Noah64 · Answer 1 · 2019-08-09T09:57:38.720

1

This should do the trick!

from selenium import webdriver

driver = webdriver.Chrome('chromedriver/chromedriver.exe')

driver.get("https://www.sharedividends.com.au/mlt-dividend-history/")

for button in driver.find_elements_by_class_name("sorting_1"):
    button.click()

# Returns first part of the info
for item in driver.find_elements_by_xpath("//tr[@role='row']/td"):
    print(item.text)

# Returns second part of info
for a in driver.find_elements_by_xpath("//ul[@class='dtr-details']/li"):
        print(a.text)

Outputs; this

edited Aug 09 '19 at 09:57

answered Aug 09 '19 at 09:22

Noah64

69
2

I could not understand what you meant by that. Could you show me a little bit more of that approach? – MITHU Aug 09 '19 at 09:31
Selenium has a `driver.find_elements_by_xpath` method. Use it like this - `driver.find_elements_by_xpath("//tr[@role='row']/td")`. This will return a list, just search and/or iterate through that list to find the info you need. – Noah64 Aug 09 '19 at 09:37
@MITHU I've edited my answer, should help you a lot now – Noah64 Aug 09 '19 at 09:57
You found everything accurately but to keep my current implementation intact, I needed `.get_attribute('textContent')` this very command . – MITHU Aug 09 '19 at 10:57
Yeah `get_attribute("textContent")` can replace the `.text`. I just tested it. Hope this is the answer that worked for you! – Noah64 Aug 09 '19 at 11:01

KunduK · Accepted Answer · 2019-08-09T10:32:32.740

You are getting following error because when run automation scripts it showing 20 rows with some other attribute instead of 10 rows.Try the following code.

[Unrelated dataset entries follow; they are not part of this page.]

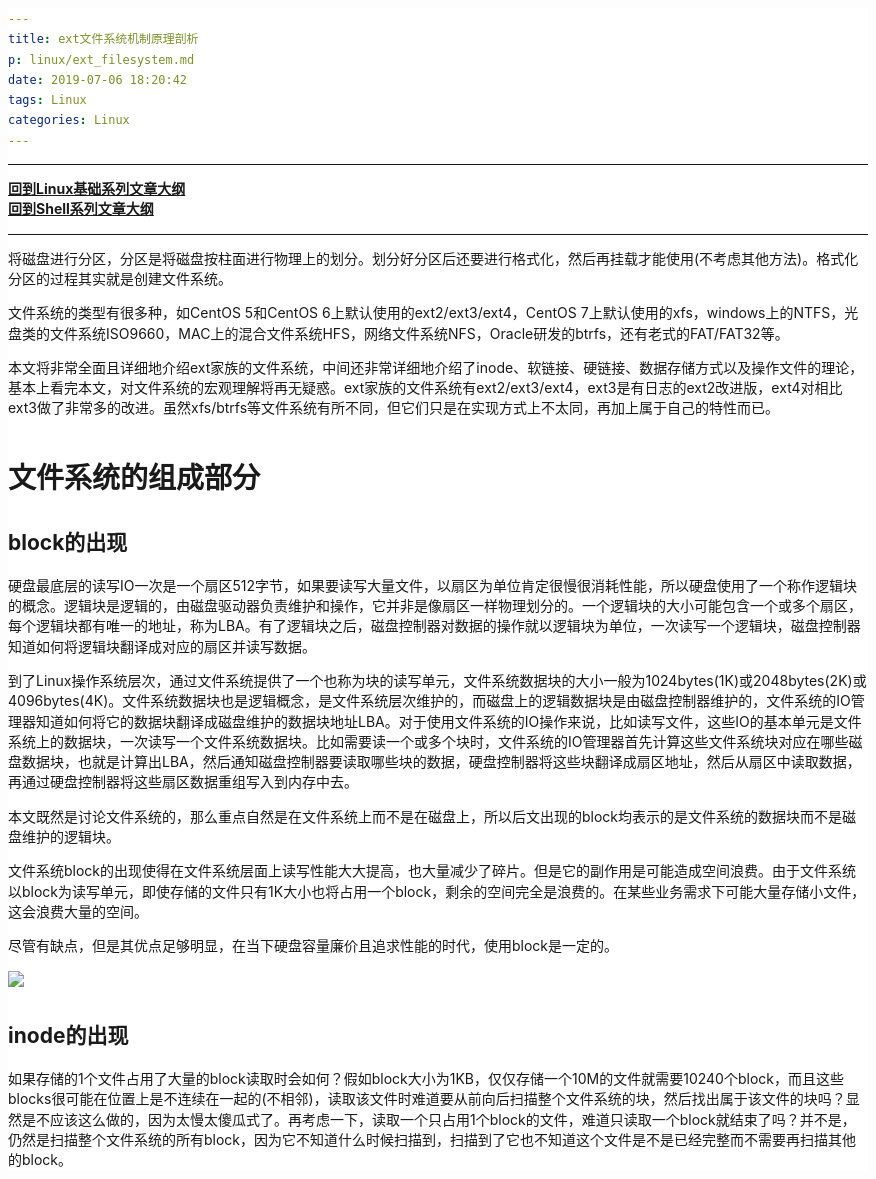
 ```yaml
---
title: ext文件系统机制原理剖析
p: linux/ext_filesystem.md
date: 2019-07-06 18:20:42
tags: Linux
categories: Linux
---
```


--------

**[回到Linux基础系列文章大纲](/linux/index)**  
**[回到Shell系列文章大纲](/shell/index)**  

--------

将磁盘进行分区，分区是将磁盘按柱面进行物理上的划分。划分好分区后还要进行格式化，然后再挂载才能使用(不考虑其他方法)。格式化分区的过程其实就是创建文件系统。

文件系统的类型有很多种，如CentOS 5和CentOS 6上默认使用的ext2/ext3/ext4，CentOS 7上默认使用的xfs，windows上的NTFS，光盘类的文件系统ISO9660，MAC上的混合文件系统HFS，网络文件系统NFS，Oracle研发的btrfs，还有老式的FAT/FAT32等。

本文将非常全面且详细地介绍ext家族的文件系统，中间还非常详细地介绍了inode、软链接、硬链接、数据存储方式以及操作文件的理论，基本上看完本文，对文件系统的宏观理解将再无疑惑。ext家族的文件系统有ext2/ext3/ext4，ext3是有日志的ext2改进版，ext4对相比ext3做了非常多的改进。虽然xfs/btrfs等文件系统有所不同，但它们只是在实现方式上不太同，再加上属于自己的特性而已。

# 文件系统的组成部分

## block的出现

硬盘最底层的读写IO一次是一个扇区512字节，如果要读写大量文件，以扇区为单位肯定很慢很消耗性能，所以硬盘使用了一个称作逻辑块的概念。逻辑块是逻辑的，由磁盘驱动器负责维护和操作，它并非是像扇区一样物理划分的。一个逻辑块的大小可能包含一个或多个扇区，每个逻辑块都有唯一的地址，称为LBA。有了逻辑块之后，磁盘控制器对数据的操作就以逻辑块为单位，一次读写一个逻辑块，磁盘控制器知道如何将逻辑块翻译成对应的扇区并读写数据。

到了Linux操作系统层次，通过文件系统提供了一个也称为块的读写单元，文件系统数据块的大小一般为1024bytes(1K)或2048bytes(2K)或4096bytes(4K)。文件系统数据块也是逻辑概念，是文件系统层次维护的，而磁盘上的逻辑数据块是由磁盘控制器维护的，文件系统的IO管理器知道如何将它的数据块翻译成磁盘维护的数据块地址LBA。对于使用文件系统的IO操作来说，比如读写文件，这些IO的基本单元是文件系统上的数据块，一次读写一个文件系统数据块。比如需要读一个或多个块时，文件系统的IO管理器首先计算这些文件系统块对应在哪些磁盘数据块，也就是计算出LBA，然后通知磁盘控制器要读取哪些块的数据，硬盘控制器将这些块翻译成扇区地址，然后从扇区中读取数据，再通过硬盘控制器将这些扇区数据重组写入到内存中去。

本文既然是讨论文件系统的，那么重点自然是在文件系统上而不是在磁盘上，所以后文出现的block均表示的是文件系统的数据块而不是磁盘维护的逻辑块。

文件系统block的出现使得在文件系统层面上读写性能大大提高，也大量减少了碎片。但是它的副作用是可能造成空间浪费。由于文件系统以block为读写单元，即使存储的文件只有1K大小也将占用一个block，剩余的空间完全是浪费的。在某些业务需求下可能大量存储小文件，这会浪费大量的空间。

尽管有缺点，但是其优点足够明显，在当下硬盘容量廉价且追求性能的时代，使用block是一定的。

![](/img/referer.jpg)

## inode的出现

如果存储的1个文件占用了大量的block读取时会如何？假如block大小为1KB，仅仅存储一个10M的文件就需要10240个block，而且这些blocks很可能在位置上是不连续在一起的(不相邻)，读取该文件时难道要从前向后扫描整个文件系统的块，然后找出属于该文件的块吗？显然是不应该这么做的，因为太慢太傻瓜式了。再考虑一下，读取一个只占用1个block的文件，难道只读取一个block就结束了吗？并不是，仍然是扫描整个文件系统的所有block，因为它不知道什么时候扫描到，扫描到了它也不知道这个文件是不是已经完整而不需要再扫描其他的block。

from selenium import webdriver
from selenium.webdriver.common.by import By
from selenium.webdriver.support.ui import WebDriverWait
from selenium.webdriver.support import expected_conditions as EC

url = "https://www.sharedividends.com.au/mlt-dividend-history/"

driver = webdriver.Chrome()

driver.get(url)

table = driver.find_element_by_css_selector("#divTable")
driver.execute_script("arguments[0].scrollIntoView();",table)

for items in driver.find_elements_by_css_selector("td.sorting_1"):
    driver.execute_script("arguments[0].scrollIntoView();",items)
    items.click()

for elems in driver.find_elements_by_css_selector("#divTable tbody tr[role='row']"):
    franking_credit = elems.find_elements_by_css_selector("td")[5].text
    gross_divident = elems.find_elements_by_css_selector("td")[6].get_attribute('textContent')
    further_info = elems.find_elements_by_css_selector("td")[7].get_attribute('textContent')
    print(franking_credit, gross_divident,further_info)

Output on console:

$ 0.0446 $ 0.1486 10.4C FRANKED @ 30%; DRP NIL DISCOUNT

$ 0.0107 $ 0.0357 2.5C FRANKED@30%; SP ECIAL; DRP SUSP

$ 0.0386 $ 0.1286 9C FRANKED @ 30%; DR P NIL DISCOUNT

$ 0.0437 $ 0.1457 10.2C FRANKED @ 30%; DRP NIL DISCOUNT

$ 0.0377 $ 0.1257 8.8C FRANKED @ 30%; DRP NIL DISCOUNT

$ 0.0429 $ 0.1429 10C FRANKED @ 30%; D RP NIL DISCOUNT

$ 0.0373 $ 0.1243 8.7C FRANKED @ 30%; DRP NIL DISCOUNT

$ 0.0424 $ 0.1414 9.9C FRANKED @ 30%; DRP NIL DISCOUNT

$ 0.0373 $ 0.1243 8.7C FRANKED @ 30%; DRP

$ 0.0441 $ 0.1471 10.3C FR@30%;0.4C SP ECIAL;DRP;NIL DIS

First `for loop` which is supposed to reveal the content is completely redundant as the expected elements are already there. — SIM, Aug 09 '19 at 10:24
@SIM: When you run automation code you must see more redundant rows with some other class name that is why OP facing indexing issue. — KunduK, Aug 09 '19 at 10:31

score 1 · Answer 3 · answered Aug 09 '19 at 11:09

To extract the data from the three fields Franking Credit, Gross Divident and Further Information you have to induce WebDriverWait for the visibility_of_all_elements_located() and you can use the following Locator Strategies:

Code Block:

from selenium import webdriver
from selenium.webdriver.common.by import By
from selenium.webdriver.support.ui import WebDriverWait
from selenium.webdriver.support import expected_conditions as EC

chrome_options = webdriver.ChromeOptions() 
chrome_options.add_argument("start-maximized")
chrome_options.add_argument('disable-infobars')
driver = webdriver.Chrome(options=chrome_options, executable_path=r'C:\Utility\BrowserDrivers\chromedriver.exe')
driver.get("https://www.sharedividends.com.au/mlt-dividend-history/")
driver.execute_script("arguments[0].scrollIntoView();", WebDriverWait(driver, 20).until(EC.visibility_of_element_located((By.CSS_SELECTOR, "table#divTable"))))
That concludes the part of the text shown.